─── Extracted entries ───
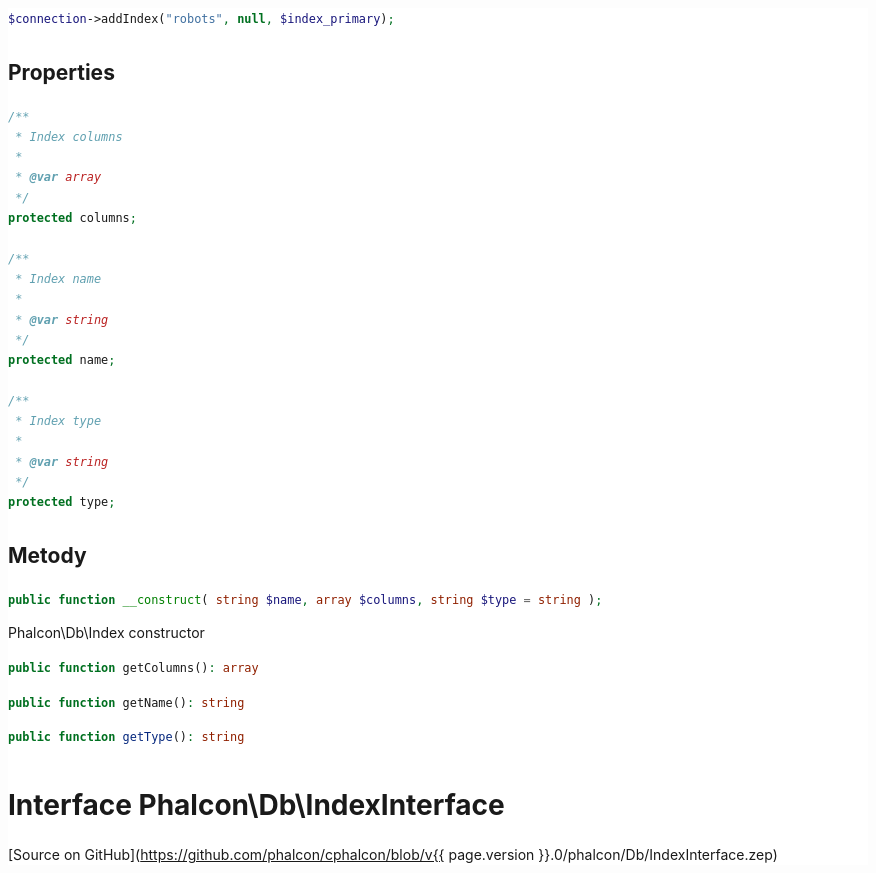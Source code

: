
 ```php
$connection->addIndex("robots", null, $index_primary);
```


## Properties
```php
/**
 * Index columns
 *
 * @var array
 */
protected columns;

/**
 * Index name
 *
 * @var string
 */
protected name;

/**
 * Index type
 *
 * @var string
 */
protected type;

```

## Metody

```php
public function __construct( string $name, array $columns, string $type = string );
```
Phalcon\Db\Index constructor


```php
public function getColumns(): array
```

```php
public function getName(): string
```

```php
public function getType(): string
```





<h1 id="db-indexinterface">Interface Phalcon\Db\IndexInterface</h1>

[Source on GitHub](https://github.com/phalcon/cphalcon/blob/v{{ page.version }}.0/phalcon/Db/IndexInterface.zep)
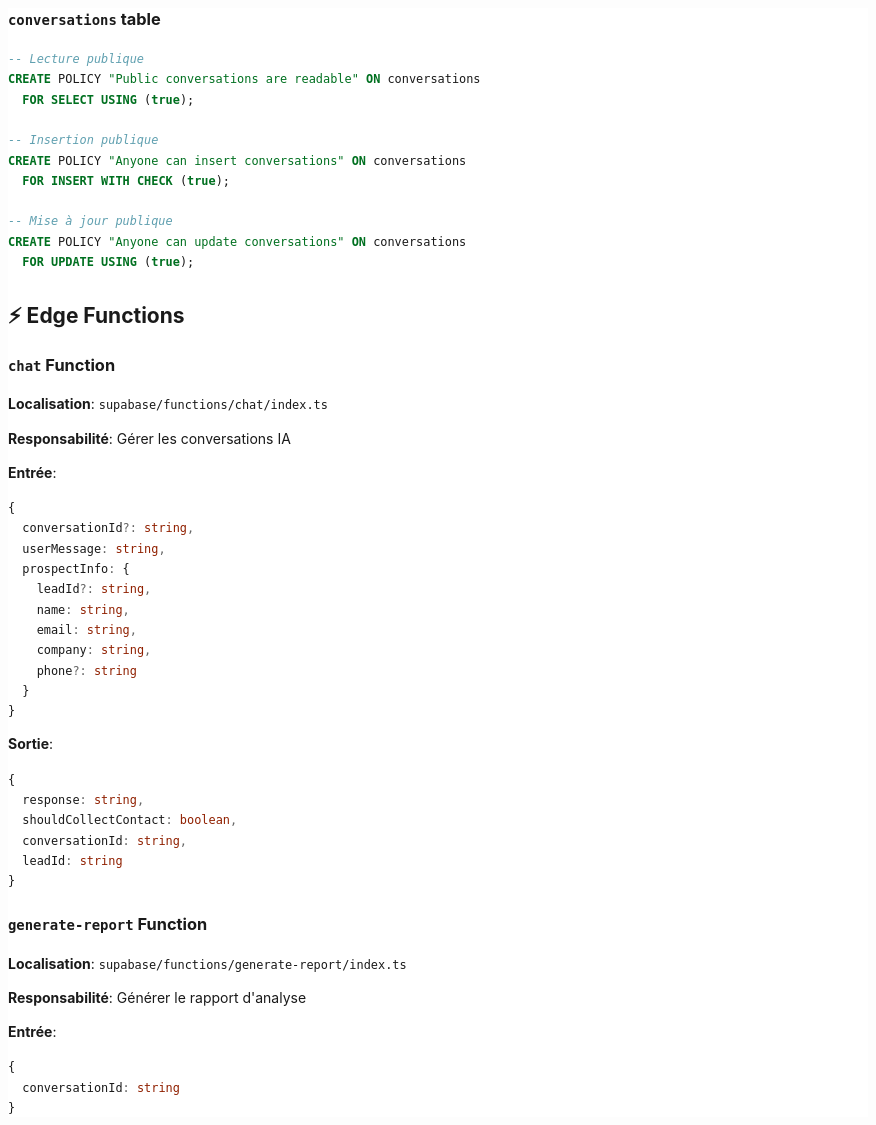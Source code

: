 ### `conversations` table
```sql
-- Lecture publique
CREATE POLICY "Public conversations are readable" ON conversations
  FOR SELECT USING (true);

-- Insertion publique
CREATE POLICY "Anyone can insert conversations" ON conversations
  FOR INSERT WITH CHECK (true);

-- Mise à jour publique
CREATE POLICY "Anyone can update conversations" ON conversations
  FOR UPDATE USING (true);
```

## ⚡ Edge Functions

### `chat` Function
**Localisation**: `supabase/functions/chat/index.ts`

**Responsabilité**: Gérer les conversations IA

**Entrée**:
```typescript
{
  conversationId?: string,
  userMessage: string,
  prospectInfo: {
    leadId?: string,
    name: string,
    email: string,
    company: string,
    phone?: string
  }
}
```

**Sortie**:
```typescript
{
  response: string,
  shouldCollectContact: boolean,
  conversationId: string,
  leadId: string
}
```

### `generate-report` Function
**Localisation**: `supabase/functions/generate-report/index.ts`

**Responsabilité**: Générer le rapport d'analyse

**Entrée**:
```typescript
{
  conversationId: string
}
```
───
- Task details: When a line in the records above holds "true", that line is to be reported.

- Completed exercise:
  FOR SELECT USING (true);
  FOR INSERT WITH CHECK (true);
  FOR UPDATE USING (true);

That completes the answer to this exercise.